--- START ---
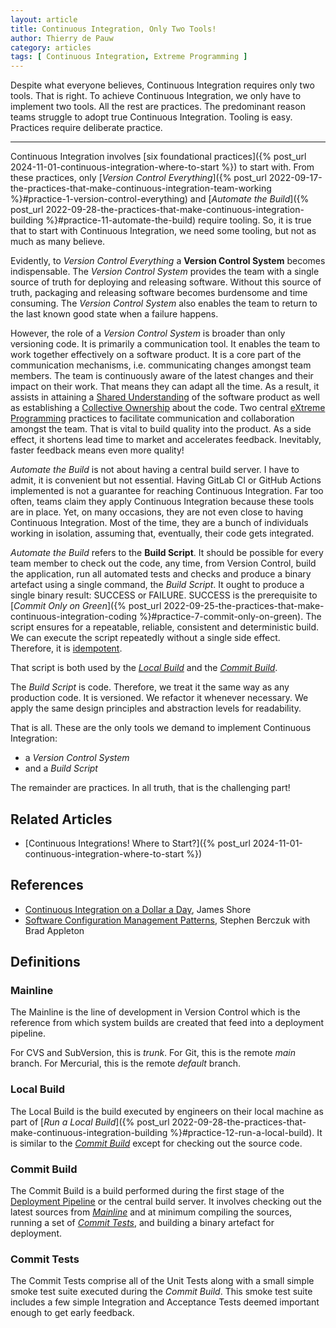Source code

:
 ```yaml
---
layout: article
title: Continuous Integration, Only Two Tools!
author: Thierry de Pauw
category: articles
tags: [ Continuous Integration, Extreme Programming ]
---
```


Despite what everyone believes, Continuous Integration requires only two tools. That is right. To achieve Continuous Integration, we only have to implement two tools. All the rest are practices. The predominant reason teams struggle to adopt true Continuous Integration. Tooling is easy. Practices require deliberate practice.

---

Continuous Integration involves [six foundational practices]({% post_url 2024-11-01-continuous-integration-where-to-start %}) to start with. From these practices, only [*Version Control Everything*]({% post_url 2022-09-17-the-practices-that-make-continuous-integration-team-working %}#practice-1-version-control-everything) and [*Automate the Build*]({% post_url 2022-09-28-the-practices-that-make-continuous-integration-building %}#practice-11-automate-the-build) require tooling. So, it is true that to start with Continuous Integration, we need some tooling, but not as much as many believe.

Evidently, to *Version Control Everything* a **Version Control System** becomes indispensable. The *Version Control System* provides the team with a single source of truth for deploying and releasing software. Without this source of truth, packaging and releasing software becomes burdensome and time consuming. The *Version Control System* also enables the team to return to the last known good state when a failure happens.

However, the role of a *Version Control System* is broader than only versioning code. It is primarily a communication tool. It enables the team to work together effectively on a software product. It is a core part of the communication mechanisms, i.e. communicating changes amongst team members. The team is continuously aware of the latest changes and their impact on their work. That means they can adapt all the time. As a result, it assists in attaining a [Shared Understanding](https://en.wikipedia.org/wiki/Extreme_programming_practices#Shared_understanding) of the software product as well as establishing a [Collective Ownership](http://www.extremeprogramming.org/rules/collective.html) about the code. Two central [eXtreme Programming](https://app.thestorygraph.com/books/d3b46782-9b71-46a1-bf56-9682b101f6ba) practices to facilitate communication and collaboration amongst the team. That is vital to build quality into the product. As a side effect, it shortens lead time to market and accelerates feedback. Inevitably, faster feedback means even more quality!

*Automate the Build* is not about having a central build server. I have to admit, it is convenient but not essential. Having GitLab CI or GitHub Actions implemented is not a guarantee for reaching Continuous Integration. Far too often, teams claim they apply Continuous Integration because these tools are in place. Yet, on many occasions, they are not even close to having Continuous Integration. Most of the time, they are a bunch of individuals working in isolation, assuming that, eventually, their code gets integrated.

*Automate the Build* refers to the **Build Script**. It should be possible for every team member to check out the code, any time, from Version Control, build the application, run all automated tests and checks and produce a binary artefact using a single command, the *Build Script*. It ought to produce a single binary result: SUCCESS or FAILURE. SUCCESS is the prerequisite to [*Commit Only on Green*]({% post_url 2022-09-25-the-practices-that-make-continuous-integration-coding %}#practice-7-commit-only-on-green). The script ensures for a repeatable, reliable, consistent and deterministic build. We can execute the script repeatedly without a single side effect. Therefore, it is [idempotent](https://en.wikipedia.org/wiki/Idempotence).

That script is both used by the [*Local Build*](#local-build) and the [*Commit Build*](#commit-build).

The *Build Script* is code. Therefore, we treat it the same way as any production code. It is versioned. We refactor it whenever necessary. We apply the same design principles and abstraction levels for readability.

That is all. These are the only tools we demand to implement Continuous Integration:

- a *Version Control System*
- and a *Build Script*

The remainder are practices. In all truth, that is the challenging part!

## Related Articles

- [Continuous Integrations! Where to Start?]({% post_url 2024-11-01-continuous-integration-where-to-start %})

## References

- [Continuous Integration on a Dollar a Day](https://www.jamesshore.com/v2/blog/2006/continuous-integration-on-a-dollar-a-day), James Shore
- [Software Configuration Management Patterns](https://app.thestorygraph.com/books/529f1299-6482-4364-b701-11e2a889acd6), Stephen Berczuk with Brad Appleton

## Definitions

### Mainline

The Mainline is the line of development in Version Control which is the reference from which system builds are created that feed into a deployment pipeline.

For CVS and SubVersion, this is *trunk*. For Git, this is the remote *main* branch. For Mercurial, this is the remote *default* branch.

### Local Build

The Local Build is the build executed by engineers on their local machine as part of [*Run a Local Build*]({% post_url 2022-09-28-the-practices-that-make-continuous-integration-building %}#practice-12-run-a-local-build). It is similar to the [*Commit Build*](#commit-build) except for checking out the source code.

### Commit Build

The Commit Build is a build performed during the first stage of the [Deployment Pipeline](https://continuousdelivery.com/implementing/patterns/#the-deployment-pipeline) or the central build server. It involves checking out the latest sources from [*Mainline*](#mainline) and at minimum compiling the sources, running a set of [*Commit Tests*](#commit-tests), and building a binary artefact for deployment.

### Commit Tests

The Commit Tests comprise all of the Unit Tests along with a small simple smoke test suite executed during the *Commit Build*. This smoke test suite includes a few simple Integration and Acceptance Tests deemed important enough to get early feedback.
--- END ---
--- START ---
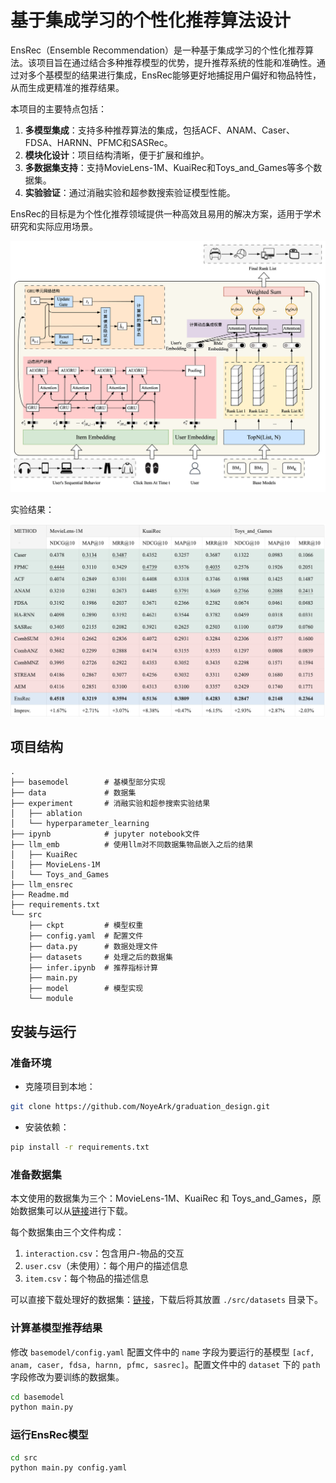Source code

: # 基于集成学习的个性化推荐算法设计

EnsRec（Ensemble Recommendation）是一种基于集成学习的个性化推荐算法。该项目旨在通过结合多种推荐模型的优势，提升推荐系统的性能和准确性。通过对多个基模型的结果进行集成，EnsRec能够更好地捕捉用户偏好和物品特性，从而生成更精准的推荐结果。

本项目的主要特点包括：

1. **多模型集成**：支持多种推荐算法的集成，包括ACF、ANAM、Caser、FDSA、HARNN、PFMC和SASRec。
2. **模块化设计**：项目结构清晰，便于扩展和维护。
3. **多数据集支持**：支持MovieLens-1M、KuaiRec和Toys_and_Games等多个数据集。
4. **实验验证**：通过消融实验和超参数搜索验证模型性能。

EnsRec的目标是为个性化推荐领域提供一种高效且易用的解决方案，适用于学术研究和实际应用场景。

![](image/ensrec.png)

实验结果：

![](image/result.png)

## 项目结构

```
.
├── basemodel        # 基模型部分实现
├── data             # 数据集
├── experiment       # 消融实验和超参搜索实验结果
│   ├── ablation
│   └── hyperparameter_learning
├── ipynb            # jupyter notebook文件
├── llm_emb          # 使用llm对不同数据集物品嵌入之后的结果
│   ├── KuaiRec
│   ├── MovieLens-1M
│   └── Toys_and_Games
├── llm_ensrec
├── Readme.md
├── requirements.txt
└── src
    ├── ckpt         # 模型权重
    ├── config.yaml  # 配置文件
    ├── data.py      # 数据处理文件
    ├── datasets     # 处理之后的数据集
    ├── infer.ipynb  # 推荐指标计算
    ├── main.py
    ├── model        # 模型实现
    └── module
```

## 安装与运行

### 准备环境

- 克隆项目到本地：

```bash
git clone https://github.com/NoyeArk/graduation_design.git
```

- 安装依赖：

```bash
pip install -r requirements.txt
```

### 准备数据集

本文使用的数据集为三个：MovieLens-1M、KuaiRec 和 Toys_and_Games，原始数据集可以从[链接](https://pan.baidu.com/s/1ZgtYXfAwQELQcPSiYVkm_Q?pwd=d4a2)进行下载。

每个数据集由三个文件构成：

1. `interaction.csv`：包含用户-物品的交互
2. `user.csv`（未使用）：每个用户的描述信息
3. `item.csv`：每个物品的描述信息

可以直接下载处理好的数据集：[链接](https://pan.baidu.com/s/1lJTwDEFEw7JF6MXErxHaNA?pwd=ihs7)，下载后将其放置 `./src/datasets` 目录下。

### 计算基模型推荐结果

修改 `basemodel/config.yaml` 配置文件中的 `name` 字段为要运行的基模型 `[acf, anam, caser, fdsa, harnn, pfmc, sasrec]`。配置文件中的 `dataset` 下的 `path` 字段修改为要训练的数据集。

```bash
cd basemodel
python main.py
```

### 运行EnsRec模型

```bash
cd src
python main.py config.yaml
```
--- END ---
--- START ---
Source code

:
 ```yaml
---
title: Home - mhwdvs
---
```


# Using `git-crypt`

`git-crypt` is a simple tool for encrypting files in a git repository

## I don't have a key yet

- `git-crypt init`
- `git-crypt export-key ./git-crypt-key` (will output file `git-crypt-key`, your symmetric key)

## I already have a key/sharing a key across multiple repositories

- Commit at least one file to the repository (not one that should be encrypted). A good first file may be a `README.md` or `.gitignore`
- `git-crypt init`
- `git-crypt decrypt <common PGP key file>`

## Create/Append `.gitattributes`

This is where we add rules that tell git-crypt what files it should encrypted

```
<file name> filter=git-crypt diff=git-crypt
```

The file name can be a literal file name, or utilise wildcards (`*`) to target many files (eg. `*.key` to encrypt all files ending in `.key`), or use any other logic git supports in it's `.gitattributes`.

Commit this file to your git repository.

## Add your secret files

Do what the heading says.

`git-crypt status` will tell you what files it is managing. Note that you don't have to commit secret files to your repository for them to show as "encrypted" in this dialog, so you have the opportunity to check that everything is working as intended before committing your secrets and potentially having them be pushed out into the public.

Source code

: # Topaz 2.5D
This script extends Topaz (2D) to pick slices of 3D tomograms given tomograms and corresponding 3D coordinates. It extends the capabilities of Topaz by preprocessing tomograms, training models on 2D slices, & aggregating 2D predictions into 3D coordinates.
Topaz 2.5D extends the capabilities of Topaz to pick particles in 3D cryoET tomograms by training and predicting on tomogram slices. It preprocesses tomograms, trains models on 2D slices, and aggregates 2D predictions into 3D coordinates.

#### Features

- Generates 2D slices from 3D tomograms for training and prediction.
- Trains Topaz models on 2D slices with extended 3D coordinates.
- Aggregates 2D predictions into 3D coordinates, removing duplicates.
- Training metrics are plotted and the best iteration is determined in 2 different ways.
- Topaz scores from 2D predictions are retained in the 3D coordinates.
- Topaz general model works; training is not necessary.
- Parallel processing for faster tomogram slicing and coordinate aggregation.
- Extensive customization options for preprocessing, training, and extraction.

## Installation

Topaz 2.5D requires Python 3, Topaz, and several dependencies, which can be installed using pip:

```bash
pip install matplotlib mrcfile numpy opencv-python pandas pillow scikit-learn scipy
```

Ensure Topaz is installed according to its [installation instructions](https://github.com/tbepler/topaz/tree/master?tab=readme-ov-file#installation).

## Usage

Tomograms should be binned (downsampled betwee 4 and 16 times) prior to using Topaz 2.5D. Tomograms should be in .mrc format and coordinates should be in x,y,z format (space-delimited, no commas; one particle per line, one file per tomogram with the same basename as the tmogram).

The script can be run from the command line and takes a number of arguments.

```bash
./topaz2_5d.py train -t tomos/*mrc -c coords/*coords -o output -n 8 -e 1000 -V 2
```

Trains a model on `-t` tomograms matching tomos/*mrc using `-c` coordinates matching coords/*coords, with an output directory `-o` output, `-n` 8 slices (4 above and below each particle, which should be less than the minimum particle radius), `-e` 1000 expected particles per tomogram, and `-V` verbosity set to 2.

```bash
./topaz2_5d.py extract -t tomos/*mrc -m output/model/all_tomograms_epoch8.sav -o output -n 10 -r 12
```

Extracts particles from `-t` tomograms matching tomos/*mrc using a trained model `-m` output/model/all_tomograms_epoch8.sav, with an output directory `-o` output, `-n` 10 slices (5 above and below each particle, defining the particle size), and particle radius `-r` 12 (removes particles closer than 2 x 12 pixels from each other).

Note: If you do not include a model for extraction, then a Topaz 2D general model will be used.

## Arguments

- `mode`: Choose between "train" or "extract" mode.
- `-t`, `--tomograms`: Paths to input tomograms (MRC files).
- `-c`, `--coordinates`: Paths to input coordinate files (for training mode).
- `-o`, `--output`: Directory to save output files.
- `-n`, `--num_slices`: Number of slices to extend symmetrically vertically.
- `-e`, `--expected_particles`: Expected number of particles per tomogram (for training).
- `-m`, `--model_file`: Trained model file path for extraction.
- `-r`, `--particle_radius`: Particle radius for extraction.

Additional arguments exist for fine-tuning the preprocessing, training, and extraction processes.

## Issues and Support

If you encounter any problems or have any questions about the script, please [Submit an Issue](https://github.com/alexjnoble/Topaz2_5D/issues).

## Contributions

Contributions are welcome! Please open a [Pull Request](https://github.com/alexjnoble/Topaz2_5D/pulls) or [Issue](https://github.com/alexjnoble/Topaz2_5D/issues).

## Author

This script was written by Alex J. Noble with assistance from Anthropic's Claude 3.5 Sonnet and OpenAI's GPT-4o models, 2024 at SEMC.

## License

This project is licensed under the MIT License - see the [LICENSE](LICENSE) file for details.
--- END ---
**YOUR OBJECTIVE:** Read through the entries above and copy each line that has the string "gitattributes" in it.

**TASK RESULT:**
## Create/Append `.gitattributes`
The file name can be a literal file name, or utilise wildcards (`*`) to target many files (eg. `*.key` to encrypt all files ending in `.key`), or use any other logic git supports in it's `.gitattributes`.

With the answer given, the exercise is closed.